You know, here is a head scratcher.
Take one of these Dillion Miniguns, and mount it on a fixed SF rig suitable for the gun, use a fire control computer to program proper burst length and employ it like a GPMG.
Following the theory of machine gun fire, how does the beaten zone compare at 1800 metres? larger, smaller, dense, sparse, exactly the same? I wonder how it would "pattern" compared to a single barrel gun at such ranges.
How does the cone of fire look? How much additional spin drift does the round exhibit due to the rotation speed of the barrel, any?
It would be like man packing a TOW missile system around so not feasible, but I wonder how the shot density compares against the conventional single barrel GPMG.

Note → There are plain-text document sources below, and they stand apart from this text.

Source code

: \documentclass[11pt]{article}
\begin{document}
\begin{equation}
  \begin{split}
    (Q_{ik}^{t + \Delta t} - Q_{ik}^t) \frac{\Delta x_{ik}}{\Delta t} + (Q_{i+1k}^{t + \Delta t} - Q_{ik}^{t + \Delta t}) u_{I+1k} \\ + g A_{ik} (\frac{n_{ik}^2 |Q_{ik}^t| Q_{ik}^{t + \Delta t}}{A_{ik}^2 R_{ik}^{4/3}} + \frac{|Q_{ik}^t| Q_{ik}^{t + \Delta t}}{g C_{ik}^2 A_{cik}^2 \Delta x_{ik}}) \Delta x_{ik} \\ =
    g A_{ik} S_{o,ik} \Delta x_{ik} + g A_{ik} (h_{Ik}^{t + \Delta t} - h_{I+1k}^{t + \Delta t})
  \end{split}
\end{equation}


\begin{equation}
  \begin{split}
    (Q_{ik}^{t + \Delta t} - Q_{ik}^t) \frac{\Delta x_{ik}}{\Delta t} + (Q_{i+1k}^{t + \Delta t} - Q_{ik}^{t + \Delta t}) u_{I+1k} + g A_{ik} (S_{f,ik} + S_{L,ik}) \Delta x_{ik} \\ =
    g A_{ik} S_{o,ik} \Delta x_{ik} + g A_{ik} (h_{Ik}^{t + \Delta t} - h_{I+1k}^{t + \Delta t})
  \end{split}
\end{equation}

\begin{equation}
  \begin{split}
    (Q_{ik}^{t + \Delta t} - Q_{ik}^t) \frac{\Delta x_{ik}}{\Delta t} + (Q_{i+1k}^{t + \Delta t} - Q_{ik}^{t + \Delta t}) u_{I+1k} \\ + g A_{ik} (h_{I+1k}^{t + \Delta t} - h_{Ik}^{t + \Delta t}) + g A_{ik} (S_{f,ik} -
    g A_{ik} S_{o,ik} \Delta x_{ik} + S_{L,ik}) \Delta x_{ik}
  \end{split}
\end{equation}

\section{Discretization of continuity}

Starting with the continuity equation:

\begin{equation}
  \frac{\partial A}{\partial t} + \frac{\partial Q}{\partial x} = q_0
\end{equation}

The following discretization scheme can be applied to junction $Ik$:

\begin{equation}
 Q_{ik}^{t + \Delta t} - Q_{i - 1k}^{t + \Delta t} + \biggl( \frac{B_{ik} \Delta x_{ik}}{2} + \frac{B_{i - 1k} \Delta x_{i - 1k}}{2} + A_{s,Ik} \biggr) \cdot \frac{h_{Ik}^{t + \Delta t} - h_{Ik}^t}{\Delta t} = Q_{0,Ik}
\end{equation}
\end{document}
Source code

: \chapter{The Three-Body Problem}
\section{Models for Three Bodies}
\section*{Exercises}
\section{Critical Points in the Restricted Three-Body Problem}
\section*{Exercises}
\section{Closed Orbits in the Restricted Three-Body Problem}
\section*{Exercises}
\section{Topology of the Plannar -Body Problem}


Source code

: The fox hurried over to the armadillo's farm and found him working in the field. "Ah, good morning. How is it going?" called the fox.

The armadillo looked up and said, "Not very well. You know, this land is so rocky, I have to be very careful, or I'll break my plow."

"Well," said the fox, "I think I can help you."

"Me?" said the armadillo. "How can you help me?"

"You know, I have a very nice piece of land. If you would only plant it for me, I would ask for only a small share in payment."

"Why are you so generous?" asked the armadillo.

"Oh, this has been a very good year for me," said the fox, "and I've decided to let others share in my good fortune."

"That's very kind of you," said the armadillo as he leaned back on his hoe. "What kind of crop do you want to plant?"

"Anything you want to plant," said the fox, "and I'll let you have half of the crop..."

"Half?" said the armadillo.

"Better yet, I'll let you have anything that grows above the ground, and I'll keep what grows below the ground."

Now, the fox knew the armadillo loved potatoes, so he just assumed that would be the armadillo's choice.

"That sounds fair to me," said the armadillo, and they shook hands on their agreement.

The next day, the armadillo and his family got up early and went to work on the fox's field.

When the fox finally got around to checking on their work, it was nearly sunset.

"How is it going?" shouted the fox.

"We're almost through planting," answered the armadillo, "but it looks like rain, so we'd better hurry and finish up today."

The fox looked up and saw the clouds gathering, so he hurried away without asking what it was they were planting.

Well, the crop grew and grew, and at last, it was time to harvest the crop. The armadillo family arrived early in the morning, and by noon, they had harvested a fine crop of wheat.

I don't know...the rotation of the barrels is moot because it fires from one barrel at the bottom...I think it's as stable as any system as long as the mount is stable. They fire from extremely slow to all the ammo in one breath(that's the technical description) but the guys would crank-er up. Remember, they were originally for area anyway...not for producing "A close and accurate grouping of shots when fired from the" on and on... I guess that means we have to take one out and try it. Maybe Vincent has one we could give a spin(literally)...
Does anyone have any information on a new to the British Armed Forces (Royal Navy?) 50cal machine gun, please? I don't think that it has anything to do with the Browning style of MG but is something relatively new? I believe that I saw/read some brief reference to it a while back but I don't know any further details.